Creating your first starter
What you need:
- A couple of jars that can hold around 900g/900ml of a liquid (double the size of your starter at its height)
- A digital kitchen scales
- Good quality strong white bread flour
- Water at around 20c (luke warm)
- A dough whisk, flat knife or fork
Simply put 50g of flour into your jar and 50g of water and give it a good stir to create a thick paste. Make sure there are no lumps (total 100g).
Don’t expect much to have happened. Your paste will look and smell like the kind of paste you get when making papier-mâché glue with kids. Add 50g of water and stir well, followed by 50g of flour (total 200g).
You might see some activity now. A few bubbles at the top of your paste or a slightly musty smell coming through. Add another 50g of water and stir well, followed by 50g of flour. Stir back to a thick paste making sure there are no lumps.

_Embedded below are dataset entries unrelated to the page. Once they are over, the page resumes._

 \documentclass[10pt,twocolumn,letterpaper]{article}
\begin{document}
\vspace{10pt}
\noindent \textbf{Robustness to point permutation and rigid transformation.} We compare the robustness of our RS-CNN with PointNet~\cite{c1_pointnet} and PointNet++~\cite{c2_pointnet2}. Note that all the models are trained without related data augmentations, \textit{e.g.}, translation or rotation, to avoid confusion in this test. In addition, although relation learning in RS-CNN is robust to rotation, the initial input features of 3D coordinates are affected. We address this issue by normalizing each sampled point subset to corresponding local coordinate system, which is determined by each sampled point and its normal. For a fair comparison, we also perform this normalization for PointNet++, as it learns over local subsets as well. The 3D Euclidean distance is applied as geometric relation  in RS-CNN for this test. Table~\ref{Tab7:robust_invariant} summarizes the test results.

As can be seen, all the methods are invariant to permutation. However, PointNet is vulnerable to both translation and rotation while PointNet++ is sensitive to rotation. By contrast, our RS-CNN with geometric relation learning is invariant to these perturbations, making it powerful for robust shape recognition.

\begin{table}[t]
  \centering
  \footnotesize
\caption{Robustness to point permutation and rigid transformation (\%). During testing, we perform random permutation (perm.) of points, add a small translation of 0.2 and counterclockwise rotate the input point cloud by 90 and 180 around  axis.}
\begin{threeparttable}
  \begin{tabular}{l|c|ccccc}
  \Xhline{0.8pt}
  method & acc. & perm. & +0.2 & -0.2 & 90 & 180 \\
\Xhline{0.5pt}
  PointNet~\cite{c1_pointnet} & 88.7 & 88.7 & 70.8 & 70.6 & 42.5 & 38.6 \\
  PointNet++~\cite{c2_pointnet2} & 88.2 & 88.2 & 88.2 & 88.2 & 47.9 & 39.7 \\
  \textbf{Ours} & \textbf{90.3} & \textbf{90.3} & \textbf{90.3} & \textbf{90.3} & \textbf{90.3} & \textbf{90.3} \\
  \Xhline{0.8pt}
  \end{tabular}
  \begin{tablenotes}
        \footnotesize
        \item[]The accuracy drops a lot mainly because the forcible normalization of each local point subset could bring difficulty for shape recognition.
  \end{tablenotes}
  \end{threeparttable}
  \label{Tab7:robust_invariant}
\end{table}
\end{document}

Scrape down any flour on the sides (total 300g).
There should now be more activity and an even mustier smell. You may even see some rise marks on the side of the jar where the starter has risen a little and fallen back. Take a fresh jar and pour 200g of the starter into it, discard the rest. Then add 100g of water and stir well, followed by 100g of flour (total 400g).
If your starter is playing nicely, it will be having a party now. There will be more bubbles as the yeast and bacteria multiply and you will get a strong fermented smell coming through. Grab a clean jar, pour in 250g of starter and add 125g of water and stir it up. Then add in 125g of flour and stir back to your thick paste (total 500g). Place the starter on a small plate – sometimes activity can go through the roof here and you want to catch any drops that push out over the jar.
Time to bake?
If your starter raises up to 50% higher than when you left it, it is ready to use in baking. Try and catch it at the top of the rise, when it is springy, spongy and has lots of air bubbles in it. If this does not happen, repeat Day 5 for up to 2-3 more days. If you see no activity, something has happened (perhaps the starter got contaminated) – this is extremely rare but you might have to start again.